3.4 DER Capabilities and DER System Architectures
3.4.6 Electric Vehicles with V1G and V2G Capabilities
Plug-in electric vehicles (PEVs) and all-electric vehicles (EVs) are presenting new challenges to utilities. Although their main purpose is transportation and not energy management, they can have impacts on distribution systems, particularly in aggregate.
On the one hand, utilities can benefit from the increased revenues from these new loads; on the other hand, these loads can potentially cause local peak loads that could cause utility over-voltage situations or even equipment damage. However, if utilities can help manage EV loads through rate incentives or direct signals, PEV/EVs could actually smooth load curves, support frequency regulation, and improve reliability. In this sense, PEV/EVs can be considered as similar to DER systems.

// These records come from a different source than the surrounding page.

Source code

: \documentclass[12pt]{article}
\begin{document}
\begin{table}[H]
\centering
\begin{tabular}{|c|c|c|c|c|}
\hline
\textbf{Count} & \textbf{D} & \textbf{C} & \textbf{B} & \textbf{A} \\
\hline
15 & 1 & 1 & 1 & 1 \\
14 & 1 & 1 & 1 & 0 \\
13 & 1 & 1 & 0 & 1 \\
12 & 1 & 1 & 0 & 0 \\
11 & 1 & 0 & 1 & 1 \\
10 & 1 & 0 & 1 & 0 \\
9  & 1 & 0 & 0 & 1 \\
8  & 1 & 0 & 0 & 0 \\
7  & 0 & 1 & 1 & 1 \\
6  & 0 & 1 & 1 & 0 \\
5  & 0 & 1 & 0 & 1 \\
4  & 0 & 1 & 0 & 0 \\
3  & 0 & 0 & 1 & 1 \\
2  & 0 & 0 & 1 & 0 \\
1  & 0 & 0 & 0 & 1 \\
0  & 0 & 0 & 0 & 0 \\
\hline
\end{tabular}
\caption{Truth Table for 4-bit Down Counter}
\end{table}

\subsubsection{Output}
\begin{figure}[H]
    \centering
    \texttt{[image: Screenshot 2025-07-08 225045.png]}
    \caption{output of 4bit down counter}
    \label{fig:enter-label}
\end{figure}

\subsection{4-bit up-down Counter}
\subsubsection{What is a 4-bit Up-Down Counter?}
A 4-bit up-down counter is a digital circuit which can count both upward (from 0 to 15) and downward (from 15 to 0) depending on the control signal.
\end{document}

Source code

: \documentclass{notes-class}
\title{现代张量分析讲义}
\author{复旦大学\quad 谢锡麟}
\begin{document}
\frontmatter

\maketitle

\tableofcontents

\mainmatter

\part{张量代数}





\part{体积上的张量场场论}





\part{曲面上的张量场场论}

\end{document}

Today all PEV/EVs models provide an on-board charger so that they can be plugged into normal outlets. Since an inverter is also present, some of the “smart inverter” functions could also be provided, so long as these functions do not impact the primary purpose of transportation. There are many technical, economic, and regulatory issues associated with the charging of PEV/EVs, but with respect to their interactions with the distribution grid, two types of connections are possible.
The first is the most common type where PEV/EVs are only charged (termed V1G). Utilities could request that charging times and charging rates be modified in order, for example, to decrease peak loads or even smooth frequency deviations, usually with the proviso that the vehicle is still completely charged by the time the driver needs it. For instance, if EV owners are incentivized by time of use rates (see 3.10.1), then they may choose to (automatically) let the EV chargers only charge the EVs during lower pricing times, such as after the evening (residential) peak, say, between midnight and 5 am (see Figure 12).
Figure 12 : EV charging if TOU rates (blue) versus EV charging without TOU rates (green)
. A new capability known as Vehicle to Grid (V2G) is being discussed with some small pilot projects exploring the capabilities. In V2G, energy can be extracted from a PEV /EV battery and supplied to the electric power system. If V2G is implemented, then it would be expected that all regulatory DER interconnection requirements would need to be met, such as those defined in IEEE 1547 and certified through compliance with UL 1741.However, some issues are raised because PEV/EVs roam across regulatory jurisdictions, making it difficult to determine which regulations must be met. In particular, the UL 1741 certification standard cannot be used as is for inverter systems which are integrated into a PEV, since it is targeted for stationary inverters in a “box” and not for an assembly of devices which are integrated into an automotive vehicle. SAE is creating SAE Standard J3072, Interconnection Requirements for Onboard, Utility-Interactive Inverter Systems, to be used in place of UL 1741. J3072 also requires conformance to IEEE 1547.
Another issue is that different jurisdictions could permit or require different capabilities so that the PEV/EVs would have to “be told” dynamically what functions it could provide. This might be provided through communications, but very little work has as yet been done on this issue.
One popular V2G function is the idea that vehicle owners could use their PEV/EV as backup power during a power outage. This would quickly provide customers with mini-microgrids.